Concern on the IT sector (Infosys, TCS and Wipro) is for obvious reasons, as almost 90 per cent of their revenue comes from clients based in international markets like the US and Europe and, second, the trio contribute about 11-12 per cent to the Sensex. According to analysts, the slowdown and uncertain macro-economic situation in the US and Europe means a likelihood of clients curtailing spending on IT. In fact, most IT companies have already reported disappointing volume growth and pressure on margins in the June quarter. Analysts, thus, see risk in terms of an earnings downgrade.

Not surprisingly, after the US debt downgrade in early August, IT stocks were among the worst hit. Analysts have already cut their estimates for Infosys from Rs 182 per share in January to Rs 173 currently, which is about a Rs 4 impact on the Sensex earnings. While the situation is still evolving, the near-term hope is depreciation in the rupee.

In metals, the earnings of Tata Steel and Hindalco, which have large exposure abroad, could be at risk. Tata Steel, which account for almost five per cent of Sensex FY12 estimated profits, could see its earnings get downgraded, given the recent decline in steel prices (down 13-15 per cent from the recent peak) in the European markets, coupled with the subdued demand outlook. "The near-term concerns for Corus remain on account of subdued steel prices in the international markets and margin pressure due to higher input costs. We have recently reduced the FY12 EPS (of Tata Steel) from about Rs 70.8 to Rs 60.9," says Jatin Damania, who tracks the metal sector at SBICAP Securities.

In the non-ferrous space, Hindalco generates about 68 per cent of revenue from its overseas subsidiary, Novelis, which in turn generates 85 per cent of its revenue from European and American markets. International aluminium prices have corrected from a peak of about $2,760 per tonne in May to about $2,350 per tonne. This, along with the concerns over demand and high inventory at LME, could have a bearing on Hindalco’s consolidated earnings in the coming quarters.
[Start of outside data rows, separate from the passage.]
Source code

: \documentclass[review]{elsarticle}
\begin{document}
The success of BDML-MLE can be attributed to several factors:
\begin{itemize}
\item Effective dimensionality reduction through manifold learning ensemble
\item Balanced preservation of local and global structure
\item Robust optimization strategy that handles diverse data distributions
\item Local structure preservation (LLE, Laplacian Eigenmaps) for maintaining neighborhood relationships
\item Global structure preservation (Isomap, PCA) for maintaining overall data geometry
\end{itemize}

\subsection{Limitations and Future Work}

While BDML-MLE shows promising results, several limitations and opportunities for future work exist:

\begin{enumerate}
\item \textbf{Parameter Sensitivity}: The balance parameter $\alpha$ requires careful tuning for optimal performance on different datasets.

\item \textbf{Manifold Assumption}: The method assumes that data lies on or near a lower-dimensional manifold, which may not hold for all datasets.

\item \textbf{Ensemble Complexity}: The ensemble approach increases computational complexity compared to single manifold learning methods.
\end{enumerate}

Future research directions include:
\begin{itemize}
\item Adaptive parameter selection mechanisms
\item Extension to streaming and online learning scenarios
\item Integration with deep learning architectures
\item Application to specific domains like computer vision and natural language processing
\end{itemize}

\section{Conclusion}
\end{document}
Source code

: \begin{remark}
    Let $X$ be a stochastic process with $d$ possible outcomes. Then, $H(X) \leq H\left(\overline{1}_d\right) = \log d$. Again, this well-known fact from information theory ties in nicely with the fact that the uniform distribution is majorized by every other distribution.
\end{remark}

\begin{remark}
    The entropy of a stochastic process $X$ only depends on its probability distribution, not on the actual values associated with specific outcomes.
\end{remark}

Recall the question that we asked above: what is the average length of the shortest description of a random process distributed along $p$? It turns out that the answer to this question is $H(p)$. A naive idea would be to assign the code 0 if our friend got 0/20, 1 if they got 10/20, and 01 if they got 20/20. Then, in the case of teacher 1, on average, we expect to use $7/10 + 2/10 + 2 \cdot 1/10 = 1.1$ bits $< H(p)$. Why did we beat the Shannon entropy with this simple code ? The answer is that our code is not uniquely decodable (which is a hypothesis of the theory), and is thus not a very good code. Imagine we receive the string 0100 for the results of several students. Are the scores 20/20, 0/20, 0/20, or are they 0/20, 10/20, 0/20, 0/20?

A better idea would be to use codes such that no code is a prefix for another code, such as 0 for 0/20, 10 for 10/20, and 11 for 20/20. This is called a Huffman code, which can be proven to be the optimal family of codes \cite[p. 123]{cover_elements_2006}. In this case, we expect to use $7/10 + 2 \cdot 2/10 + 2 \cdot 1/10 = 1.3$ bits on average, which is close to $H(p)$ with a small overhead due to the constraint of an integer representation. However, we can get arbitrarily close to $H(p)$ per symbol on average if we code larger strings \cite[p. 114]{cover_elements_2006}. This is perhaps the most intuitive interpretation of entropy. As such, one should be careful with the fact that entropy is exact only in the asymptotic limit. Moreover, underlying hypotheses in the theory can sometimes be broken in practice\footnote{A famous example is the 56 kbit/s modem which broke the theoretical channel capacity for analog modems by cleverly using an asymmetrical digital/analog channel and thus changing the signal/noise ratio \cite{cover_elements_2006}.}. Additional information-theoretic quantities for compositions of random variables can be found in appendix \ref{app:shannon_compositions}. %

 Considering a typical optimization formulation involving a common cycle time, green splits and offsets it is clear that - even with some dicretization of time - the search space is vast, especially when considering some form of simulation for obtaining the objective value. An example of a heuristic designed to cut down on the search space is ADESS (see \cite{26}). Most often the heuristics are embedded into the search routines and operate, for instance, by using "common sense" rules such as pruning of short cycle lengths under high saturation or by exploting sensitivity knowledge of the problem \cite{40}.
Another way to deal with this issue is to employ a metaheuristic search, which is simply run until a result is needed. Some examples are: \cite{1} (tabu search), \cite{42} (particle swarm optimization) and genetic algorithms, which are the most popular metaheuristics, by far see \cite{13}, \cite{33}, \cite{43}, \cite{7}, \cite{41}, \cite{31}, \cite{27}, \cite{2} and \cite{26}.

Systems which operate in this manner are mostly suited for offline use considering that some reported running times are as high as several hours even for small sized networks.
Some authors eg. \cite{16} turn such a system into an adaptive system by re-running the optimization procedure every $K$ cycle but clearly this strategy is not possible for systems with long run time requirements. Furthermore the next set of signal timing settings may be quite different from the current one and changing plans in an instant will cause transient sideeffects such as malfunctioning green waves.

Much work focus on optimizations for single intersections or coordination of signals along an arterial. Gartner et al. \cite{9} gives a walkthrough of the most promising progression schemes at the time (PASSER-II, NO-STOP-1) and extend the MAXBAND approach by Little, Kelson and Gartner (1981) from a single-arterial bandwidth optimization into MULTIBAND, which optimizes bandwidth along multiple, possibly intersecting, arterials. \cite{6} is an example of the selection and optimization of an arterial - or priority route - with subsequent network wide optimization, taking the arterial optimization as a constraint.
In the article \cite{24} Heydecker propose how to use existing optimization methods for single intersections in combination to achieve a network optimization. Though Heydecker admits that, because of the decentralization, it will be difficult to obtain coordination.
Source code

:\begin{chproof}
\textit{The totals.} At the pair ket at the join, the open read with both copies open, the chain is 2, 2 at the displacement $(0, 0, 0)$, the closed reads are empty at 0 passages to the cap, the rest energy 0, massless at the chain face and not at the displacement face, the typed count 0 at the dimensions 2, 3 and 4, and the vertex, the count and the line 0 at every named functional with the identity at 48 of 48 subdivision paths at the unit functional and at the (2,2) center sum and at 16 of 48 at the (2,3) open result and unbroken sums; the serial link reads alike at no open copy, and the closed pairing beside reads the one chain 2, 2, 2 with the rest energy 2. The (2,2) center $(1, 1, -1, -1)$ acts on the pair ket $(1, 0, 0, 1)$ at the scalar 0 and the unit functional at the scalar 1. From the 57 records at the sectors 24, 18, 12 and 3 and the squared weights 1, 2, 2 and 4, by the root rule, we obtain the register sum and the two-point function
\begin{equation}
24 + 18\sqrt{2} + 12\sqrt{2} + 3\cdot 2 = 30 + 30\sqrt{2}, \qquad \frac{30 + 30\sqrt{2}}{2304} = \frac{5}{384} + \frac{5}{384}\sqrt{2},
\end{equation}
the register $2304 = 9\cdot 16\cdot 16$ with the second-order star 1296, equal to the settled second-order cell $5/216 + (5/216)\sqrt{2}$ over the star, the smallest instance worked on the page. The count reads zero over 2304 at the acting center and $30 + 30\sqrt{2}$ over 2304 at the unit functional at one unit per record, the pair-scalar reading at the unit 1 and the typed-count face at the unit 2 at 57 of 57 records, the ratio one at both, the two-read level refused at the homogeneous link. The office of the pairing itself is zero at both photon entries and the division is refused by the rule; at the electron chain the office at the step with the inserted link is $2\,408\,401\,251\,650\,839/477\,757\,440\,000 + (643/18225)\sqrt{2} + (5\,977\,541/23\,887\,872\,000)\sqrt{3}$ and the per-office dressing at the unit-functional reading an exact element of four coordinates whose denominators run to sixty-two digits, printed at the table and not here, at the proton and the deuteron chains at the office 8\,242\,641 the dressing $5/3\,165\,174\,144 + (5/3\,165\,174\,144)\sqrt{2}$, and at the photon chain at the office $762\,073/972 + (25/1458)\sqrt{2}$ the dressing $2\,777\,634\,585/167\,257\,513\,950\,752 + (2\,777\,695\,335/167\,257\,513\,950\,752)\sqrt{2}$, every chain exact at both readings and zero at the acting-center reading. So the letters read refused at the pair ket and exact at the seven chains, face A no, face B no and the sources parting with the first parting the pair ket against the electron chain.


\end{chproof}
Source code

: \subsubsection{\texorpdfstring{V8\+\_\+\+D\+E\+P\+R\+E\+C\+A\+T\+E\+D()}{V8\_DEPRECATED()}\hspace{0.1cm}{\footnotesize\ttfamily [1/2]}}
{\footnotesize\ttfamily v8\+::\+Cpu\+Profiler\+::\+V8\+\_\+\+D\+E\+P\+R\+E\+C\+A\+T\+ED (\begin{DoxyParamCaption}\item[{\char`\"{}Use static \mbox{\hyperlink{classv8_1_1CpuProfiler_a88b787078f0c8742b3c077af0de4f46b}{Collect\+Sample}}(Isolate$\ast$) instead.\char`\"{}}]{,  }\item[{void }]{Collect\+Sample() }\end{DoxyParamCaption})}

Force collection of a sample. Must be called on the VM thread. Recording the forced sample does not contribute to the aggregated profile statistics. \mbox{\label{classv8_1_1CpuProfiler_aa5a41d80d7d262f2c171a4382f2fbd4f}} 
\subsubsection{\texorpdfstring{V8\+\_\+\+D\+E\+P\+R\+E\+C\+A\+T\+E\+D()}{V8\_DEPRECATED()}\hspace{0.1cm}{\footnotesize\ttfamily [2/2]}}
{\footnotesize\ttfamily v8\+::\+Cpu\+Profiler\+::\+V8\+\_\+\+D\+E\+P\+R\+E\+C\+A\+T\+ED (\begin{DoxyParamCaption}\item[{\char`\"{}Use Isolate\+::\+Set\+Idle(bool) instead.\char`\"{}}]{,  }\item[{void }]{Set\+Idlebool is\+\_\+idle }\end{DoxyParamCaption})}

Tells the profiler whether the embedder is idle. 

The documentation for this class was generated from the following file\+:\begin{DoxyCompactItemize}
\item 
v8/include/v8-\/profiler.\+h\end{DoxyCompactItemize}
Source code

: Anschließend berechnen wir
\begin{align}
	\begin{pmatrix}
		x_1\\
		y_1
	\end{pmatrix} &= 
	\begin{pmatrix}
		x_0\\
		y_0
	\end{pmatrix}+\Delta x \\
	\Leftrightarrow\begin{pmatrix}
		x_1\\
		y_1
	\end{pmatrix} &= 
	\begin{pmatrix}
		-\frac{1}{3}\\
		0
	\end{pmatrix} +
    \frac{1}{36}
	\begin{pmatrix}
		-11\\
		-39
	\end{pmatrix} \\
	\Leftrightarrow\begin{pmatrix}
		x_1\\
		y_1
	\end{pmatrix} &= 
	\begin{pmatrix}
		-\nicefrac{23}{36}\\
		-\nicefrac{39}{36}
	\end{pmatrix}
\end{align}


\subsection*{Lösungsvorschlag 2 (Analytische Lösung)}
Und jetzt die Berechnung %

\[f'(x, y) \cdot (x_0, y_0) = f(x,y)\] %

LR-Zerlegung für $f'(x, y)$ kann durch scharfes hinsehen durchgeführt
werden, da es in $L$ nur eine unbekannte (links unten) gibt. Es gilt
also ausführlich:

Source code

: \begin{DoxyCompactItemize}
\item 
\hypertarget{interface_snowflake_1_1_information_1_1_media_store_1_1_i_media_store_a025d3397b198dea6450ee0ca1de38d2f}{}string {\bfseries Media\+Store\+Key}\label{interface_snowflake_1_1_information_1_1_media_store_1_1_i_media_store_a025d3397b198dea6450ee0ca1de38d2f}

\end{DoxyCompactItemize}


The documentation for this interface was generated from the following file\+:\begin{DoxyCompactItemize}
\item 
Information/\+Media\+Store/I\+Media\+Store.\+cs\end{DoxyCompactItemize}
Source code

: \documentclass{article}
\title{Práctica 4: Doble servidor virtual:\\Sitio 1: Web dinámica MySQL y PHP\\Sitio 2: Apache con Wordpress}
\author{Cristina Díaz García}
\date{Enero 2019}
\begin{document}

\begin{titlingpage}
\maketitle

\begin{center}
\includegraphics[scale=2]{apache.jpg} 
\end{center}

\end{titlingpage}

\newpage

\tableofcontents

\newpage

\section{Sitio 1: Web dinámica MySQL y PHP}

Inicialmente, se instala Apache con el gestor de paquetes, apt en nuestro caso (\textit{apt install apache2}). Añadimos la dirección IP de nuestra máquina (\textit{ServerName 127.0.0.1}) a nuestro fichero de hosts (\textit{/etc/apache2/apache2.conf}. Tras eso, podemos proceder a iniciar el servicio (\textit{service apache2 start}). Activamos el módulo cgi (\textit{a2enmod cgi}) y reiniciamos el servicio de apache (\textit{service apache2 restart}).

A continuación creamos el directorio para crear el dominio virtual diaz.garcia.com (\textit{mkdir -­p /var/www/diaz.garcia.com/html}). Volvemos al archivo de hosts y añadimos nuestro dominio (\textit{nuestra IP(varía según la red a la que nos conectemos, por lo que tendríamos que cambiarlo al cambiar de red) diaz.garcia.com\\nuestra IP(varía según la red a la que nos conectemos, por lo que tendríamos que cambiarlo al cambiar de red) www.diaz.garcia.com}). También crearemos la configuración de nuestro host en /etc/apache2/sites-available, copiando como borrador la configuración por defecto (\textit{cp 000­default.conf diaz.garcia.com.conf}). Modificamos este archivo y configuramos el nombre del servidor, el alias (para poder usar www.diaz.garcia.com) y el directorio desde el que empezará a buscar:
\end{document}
Sterlite Industries, too, is likely to feel some of the heat due to lower metal prices.

Reliance Industries, the single largest contributor (company-wise) to Sensex earnings, generates about 65 per cent of its revenue from abroad. The company's consensus EPS have been downgraded from about Rs 77 in January to about Rs 70. This alone has eroded about Rs 12 from the Sensex’s FY12 earnings.

While analysts believe its EPS will see some downgrade, they are waiting for more clarity in the global oil and industry. "Key downside risk would be a prolonged global slowdown, leading to lower refining and petrochemicals' earnings," says Pradeep Mirchandani, analyst at JP Morgan in a recent note on the company.

The automobile sector (12 per cent of Sensex profits) may seem a domestic story but some of the large names in this space like Tata Motors (almost 50 per cent) generate considerable revenues from abroad. Tata Motors has already seen a sharp decline in its EPS estimate from Rs 97 in January to Rs 66 currently. This reflects the concerns over its global sales volumes, down about six per cent in July. In a recent report, Goldman Sachs reduced its target price for Tata Motors by 28 per cent to Rs 774, due to expectations of lower revenue growth in the current year. Other companies like Bajaj Auto and Maruti, however, may not see a major impact on earnings, given their relatively lesser presence abroad and product profile.